Eigentlich möchten sie ihr ganz normales Leben weiterführen. Yosra, eine junge Arabischlehrerin und Mutter zweier Kinder, lebt seit einem halben Jahr in Beirut und hofft auf eine Umsiedlung nach Schweden oder in die USA durch die Vereinten Nationen. Warum diese beiden Länder? „Schweden nimmt in Europa am meisten Syrer auf, sagt man. Und die USA, weil ich ja schon die Sprache spreche“, erklärt sie in sehr gebrochenem Englisch. Sie könne dort weiter unterrichten, am besten an einer Universität in einer großen Stadt. Sie ist zuversichtlich, dass sie dort genug Geld verdienen wird, um sich und ihren beiden Kindern ein gutes Leben zu ermöglichen.
Ähnliche Vorstellungen hatte auch Hamza. Er hat den Libanon nach einem halben Jahr verlassen und sich nach Deutschland durchgeschlagen. Deutschland war für den jungen Syrer „the Verstand of the world“. Er dachte, die Leute, die er auf den Ämtern trifft, fragen ihn, wer er sei, was er gelernt hätte; und er dachte, dass sie ihm helfen würden, Arbeit zu finden und ein selbstbestimmtes Leben in Deutschland zu führen. Doch Hamza ist längst in der Realität angekommen.

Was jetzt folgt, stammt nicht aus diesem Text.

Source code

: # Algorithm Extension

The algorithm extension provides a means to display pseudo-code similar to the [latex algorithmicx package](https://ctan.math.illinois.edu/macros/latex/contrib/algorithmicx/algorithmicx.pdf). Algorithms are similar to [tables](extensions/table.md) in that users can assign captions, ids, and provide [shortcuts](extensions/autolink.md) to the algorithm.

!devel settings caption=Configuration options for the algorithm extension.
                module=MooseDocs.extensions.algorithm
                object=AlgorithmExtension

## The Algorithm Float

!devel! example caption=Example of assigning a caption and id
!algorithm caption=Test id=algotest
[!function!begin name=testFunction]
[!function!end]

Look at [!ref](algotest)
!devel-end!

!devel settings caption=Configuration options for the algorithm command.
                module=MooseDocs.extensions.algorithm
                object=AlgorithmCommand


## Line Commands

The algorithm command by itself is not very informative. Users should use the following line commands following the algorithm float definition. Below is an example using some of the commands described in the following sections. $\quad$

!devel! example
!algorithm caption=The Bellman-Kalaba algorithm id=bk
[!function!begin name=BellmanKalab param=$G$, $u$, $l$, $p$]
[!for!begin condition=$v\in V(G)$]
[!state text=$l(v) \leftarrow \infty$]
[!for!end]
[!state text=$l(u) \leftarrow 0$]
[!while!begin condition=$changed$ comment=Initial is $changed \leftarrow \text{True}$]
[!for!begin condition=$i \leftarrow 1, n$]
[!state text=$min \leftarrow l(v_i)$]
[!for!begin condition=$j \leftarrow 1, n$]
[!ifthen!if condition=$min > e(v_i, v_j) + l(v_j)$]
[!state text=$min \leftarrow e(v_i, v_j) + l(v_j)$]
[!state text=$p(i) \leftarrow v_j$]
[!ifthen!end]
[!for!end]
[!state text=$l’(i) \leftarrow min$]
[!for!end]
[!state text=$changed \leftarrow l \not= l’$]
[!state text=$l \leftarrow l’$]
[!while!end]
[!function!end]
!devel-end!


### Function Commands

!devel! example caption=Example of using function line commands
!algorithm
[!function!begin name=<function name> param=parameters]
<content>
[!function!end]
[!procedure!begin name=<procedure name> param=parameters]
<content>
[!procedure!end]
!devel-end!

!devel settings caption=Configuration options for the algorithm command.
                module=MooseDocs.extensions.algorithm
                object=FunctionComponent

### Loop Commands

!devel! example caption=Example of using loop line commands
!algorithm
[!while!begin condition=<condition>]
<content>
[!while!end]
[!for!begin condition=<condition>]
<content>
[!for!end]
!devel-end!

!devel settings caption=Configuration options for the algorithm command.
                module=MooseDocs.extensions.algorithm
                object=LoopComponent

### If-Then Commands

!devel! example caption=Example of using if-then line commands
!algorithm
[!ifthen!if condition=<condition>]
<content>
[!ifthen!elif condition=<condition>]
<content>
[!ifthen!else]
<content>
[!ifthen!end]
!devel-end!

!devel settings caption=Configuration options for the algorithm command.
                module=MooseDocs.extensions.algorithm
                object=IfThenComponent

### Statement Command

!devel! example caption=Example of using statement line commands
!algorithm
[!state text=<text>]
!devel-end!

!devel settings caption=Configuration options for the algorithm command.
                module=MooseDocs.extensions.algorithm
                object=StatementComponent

Sprachbarrieren und eine fremde Kultur sind nur ein Teil dieser Realität. Die größte Herausforderung ist das bürokratische System, das aus Menschen, die von Krieg und Flucht traumatisiert sind, erst einmal Akten macht und Träume von einem ganz normalen Neuanfang platzen lässt. Monatelang, manchmal Jahre, müssen sie beim Bundesamt für Migration und Flüchtlinge (BAMF) auf einen Termin warten, um endlich nicht nur ihren Fluchtweg, sondern auch ihre Fluchtgründe und ihre Geschichte darlegen zu dürfen. Dann erst wird auf den Ämtern über ihr weiteres Schicksal entschieden. Während dieser Zeit werden sie in Heime verwiesen, wo sie sich mit mehreren, zumeist fremden Menschen, ein Zimmer teilen müssen. Privatsphäre: Fehlanzeige. Sie dürfen nicht arbeiten und auch nicht studieren.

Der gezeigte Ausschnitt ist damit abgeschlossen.